In our study, two patients with CLE were diagnosed incidentally in the imaging performed for other reasons, and four patients were diagnosed in the imaging performed for suspected foreign body aspiration and in the FB imaging. A study reported on a patient who was examined with a pre-diagnosis of CLE at the age of 48 days and was found to have foreign body aspiration; there was also a case report of a patient with suspected foreign body aspiration, who was diagnosed with CLE at the age of 15 years (15,33).
In our study, left upper lobe involvement was more common in the surgical group than in the conservatively treated group; however, the difference was not statistically significant. CLE with left upper lobe involvement is more symptomatic and more frequently requires surgery. There are publications showing that patients with right middle lobe CLE are generally asymptomatic and are conservatively treated; however, this might be due to the higher frequency of left upper lobe CLE (34-36).
In line with studies in the literature, the pulmonary symptoms and CLE-related imaging findings in our study regressed during the conservative follow-up. Many studies have shown no lung infection or malignant transformation during conservative follow-up (13,34-36). In the patients who underwent surgery, alveolar emphysema was the most common finding in the pathology specimens, with half of the specimens presenting cartilage hypoplasia. In the literature, emphysematous changes are the most common pathology findings, and accompanying cartilage hypoplasia has less frequently been reported (36).

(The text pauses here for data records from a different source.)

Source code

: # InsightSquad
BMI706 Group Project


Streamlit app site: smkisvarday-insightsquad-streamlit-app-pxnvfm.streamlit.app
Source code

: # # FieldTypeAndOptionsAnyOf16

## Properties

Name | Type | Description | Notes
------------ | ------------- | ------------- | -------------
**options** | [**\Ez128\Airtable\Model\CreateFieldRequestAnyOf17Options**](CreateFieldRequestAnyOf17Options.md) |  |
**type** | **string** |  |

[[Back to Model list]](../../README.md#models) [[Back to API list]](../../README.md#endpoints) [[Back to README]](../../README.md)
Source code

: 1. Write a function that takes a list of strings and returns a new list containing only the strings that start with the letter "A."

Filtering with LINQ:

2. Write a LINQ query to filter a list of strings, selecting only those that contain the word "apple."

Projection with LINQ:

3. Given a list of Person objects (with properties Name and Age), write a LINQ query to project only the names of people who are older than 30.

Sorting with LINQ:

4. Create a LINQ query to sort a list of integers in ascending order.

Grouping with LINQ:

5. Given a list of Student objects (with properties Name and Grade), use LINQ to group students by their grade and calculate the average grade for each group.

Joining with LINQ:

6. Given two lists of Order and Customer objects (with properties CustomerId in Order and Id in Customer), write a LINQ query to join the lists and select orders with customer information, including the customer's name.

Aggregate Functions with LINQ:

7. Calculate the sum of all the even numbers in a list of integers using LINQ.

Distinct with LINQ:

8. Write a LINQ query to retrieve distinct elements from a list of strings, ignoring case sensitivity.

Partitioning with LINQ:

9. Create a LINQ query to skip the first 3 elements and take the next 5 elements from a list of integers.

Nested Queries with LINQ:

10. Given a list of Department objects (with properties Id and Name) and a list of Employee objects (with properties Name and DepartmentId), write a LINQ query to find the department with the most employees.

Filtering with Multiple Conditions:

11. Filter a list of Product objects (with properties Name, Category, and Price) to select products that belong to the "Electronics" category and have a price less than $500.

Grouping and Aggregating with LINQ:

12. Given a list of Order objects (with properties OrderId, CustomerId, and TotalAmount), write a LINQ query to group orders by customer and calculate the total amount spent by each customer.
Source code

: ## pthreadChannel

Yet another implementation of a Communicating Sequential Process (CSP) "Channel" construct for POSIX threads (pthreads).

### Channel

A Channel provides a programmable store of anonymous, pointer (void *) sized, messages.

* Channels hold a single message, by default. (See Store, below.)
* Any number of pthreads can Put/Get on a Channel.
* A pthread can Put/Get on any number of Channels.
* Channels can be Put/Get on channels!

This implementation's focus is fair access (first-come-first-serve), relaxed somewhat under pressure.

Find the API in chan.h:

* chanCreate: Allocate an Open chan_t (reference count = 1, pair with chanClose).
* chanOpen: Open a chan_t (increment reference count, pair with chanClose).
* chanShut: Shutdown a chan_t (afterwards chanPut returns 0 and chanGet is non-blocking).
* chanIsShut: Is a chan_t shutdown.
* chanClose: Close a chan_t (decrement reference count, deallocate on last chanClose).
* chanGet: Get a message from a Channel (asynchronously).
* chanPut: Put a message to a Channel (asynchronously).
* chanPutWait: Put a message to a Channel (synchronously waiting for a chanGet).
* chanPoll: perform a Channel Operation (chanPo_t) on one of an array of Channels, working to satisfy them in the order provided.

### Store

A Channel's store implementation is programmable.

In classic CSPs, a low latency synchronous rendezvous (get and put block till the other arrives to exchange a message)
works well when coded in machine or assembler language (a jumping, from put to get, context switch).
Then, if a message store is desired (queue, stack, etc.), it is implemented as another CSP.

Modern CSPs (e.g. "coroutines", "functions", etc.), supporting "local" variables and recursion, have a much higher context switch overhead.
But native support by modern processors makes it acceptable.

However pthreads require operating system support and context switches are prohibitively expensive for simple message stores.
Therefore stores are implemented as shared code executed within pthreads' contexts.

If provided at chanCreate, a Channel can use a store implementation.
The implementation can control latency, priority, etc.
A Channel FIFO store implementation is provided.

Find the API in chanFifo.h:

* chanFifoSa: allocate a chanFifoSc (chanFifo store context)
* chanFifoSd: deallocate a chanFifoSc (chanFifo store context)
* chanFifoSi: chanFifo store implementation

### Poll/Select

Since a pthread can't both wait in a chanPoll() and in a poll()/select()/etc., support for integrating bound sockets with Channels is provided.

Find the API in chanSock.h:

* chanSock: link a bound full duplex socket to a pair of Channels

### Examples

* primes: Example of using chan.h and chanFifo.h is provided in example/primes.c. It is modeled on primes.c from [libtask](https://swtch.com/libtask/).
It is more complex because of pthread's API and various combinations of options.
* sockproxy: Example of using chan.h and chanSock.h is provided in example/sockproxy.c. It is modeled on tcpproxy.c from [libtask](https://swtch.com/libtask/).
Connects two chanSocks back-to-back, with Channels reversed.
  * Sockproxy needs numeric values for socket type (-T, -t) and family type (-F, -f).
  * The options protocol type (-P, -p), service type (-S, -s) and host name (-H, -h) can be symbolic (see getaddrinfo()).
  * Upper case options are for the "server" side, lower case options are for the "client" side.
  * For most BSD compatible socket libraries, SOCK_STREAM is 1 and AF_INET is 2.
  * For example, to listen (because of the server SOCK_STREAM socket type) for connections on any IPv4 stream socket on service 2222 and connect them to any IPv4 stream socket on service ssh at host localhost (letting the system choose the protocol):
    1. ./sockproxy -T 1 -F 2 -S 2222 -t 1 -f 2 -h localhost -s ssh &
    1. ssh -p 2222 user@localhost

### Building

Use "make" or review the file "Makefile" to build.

In our study, the rate of CHD and other accompanying diseases was 15%, which is consistent with studies showing that the incidence of CHD varies between 6% and 24% in patients with CLE (14,37,38).
The limitations of our study were: 1) the results of the fetal ultrasounds could not be obtained for all patients due to the study’s retrospective design; 2) the patients were followed up with other diagnoses because our hospital is a reference center; and 3) the delay before the diagnosis was relatively prolonged, especially in the patients who underwent surgery. Due to technical issues (e.g., performing spirometry in patients too young to cooperate), detailed pulmonary function tests such as impulse oscillometry could not be performed on all patients.
In conclusion, we observed that respiratory distress and mediastinal shift were more prominent in patients who underwent surgery with a diagnosis of CLE compared with patients who were conservatively followed up. We also observed that those who underwent surgery were diagnosed at an earlier age. Clinicians should consider performing a detailed anamnesis for patients with unresolved respiratory symptoms and unilateral or bilateral increased ventilation. Clinicians should also perform appropriate imaging tests and examinations (including FB) and should consider CLE in the diagnosis.